What is slow about f? Is it doing some of its own stuff that takes
time/memory, or if we unfolded one level, would we find that 90% of f's
work is done in the library calls it makes? Now, at some level, I suppose
you can get carried away with that (f doesn't do any work, it's all GHC
primops :)), but I think that a bit of such information can be useful, to
tell me that I need to swap in a different data structure, or contact the
library's maintainer and see if anything can be done to speed it up. Maybe
you can do some of that with manual SCC annotations, but I've had trouble
getting those to work well for me.
At least, it seems to me that there are situations where libraries aren't
simply a profiling black hole would be useful when *not* profiling that
particular library (even if only to tell you that that library needs to be
profiled :)).
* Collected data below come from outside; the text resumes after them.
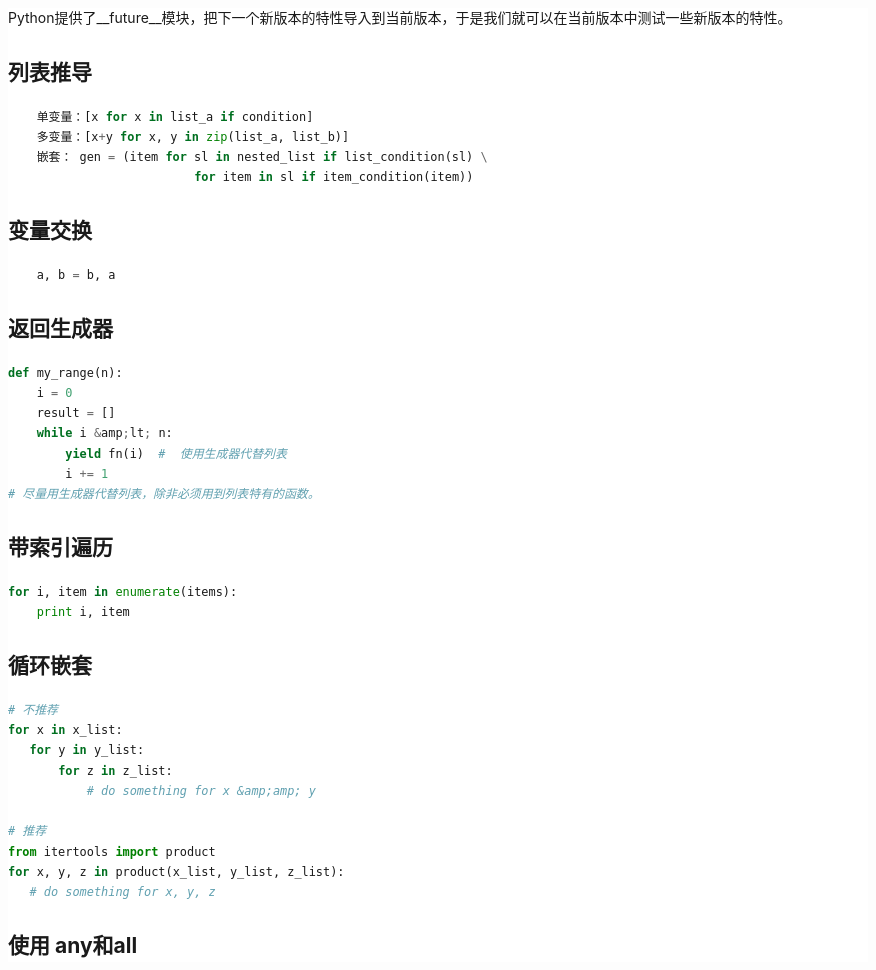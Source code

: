 Python提供了__future__模块，把下一个新版本的特性导入到当前版本，于是我们就可以在当前版本中测试一些新版本的特性。

## 列表推导  

```python
    单变量：[x for x in list_a if condition]
    多变量：[x+y for x, y in zip(list_a, list_b)]
    嵌套： gen = (item for sl in nested_list if list_condition(sl) \
                          for item in sl if item_condition(item))
```

## 变量交换 

```python
    a, b = b, a
```

## 返回生成器

```python
def my_range(n):
    i = 0
    result = []
    while i &amp;lt; n:
        yield fn(i)  #  使用生成器代替列表
        i += 1
# 尽量用生成器代替列表，除非必须用到列表特有的函数。
```

## 带索引遍历

```python
for i, item in enumerate(items):
    print i, item
```

## 循环嵌套

```python
# 不推荐
for x in x_list:
   for y in y_list:
       for z in z_list:
           # do something for x &amp;amp; y  

# 推荐
from itertools import product
for x, y, z in product(x_list, y_list, z_list):
   # do something for x, y, z
```

## 使用 any和all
See the somewhat recent BLAS optimization question on
haskell-cafe for a potential example (is it his use of lists and non-fused
operations? Is BLAS itself slow? etc.).
It'd be nice if there were a way to turn -auto-all on and off for
libraries when compiling an application that uses those libraries. Of
course, I don't suspect that's an option at the moment (I suppose you
could build two sets of profiling files for each library, and have some
way of selecting them, but I imagine that'd be hairy).
Anyhow, just my 2 cents on the issue.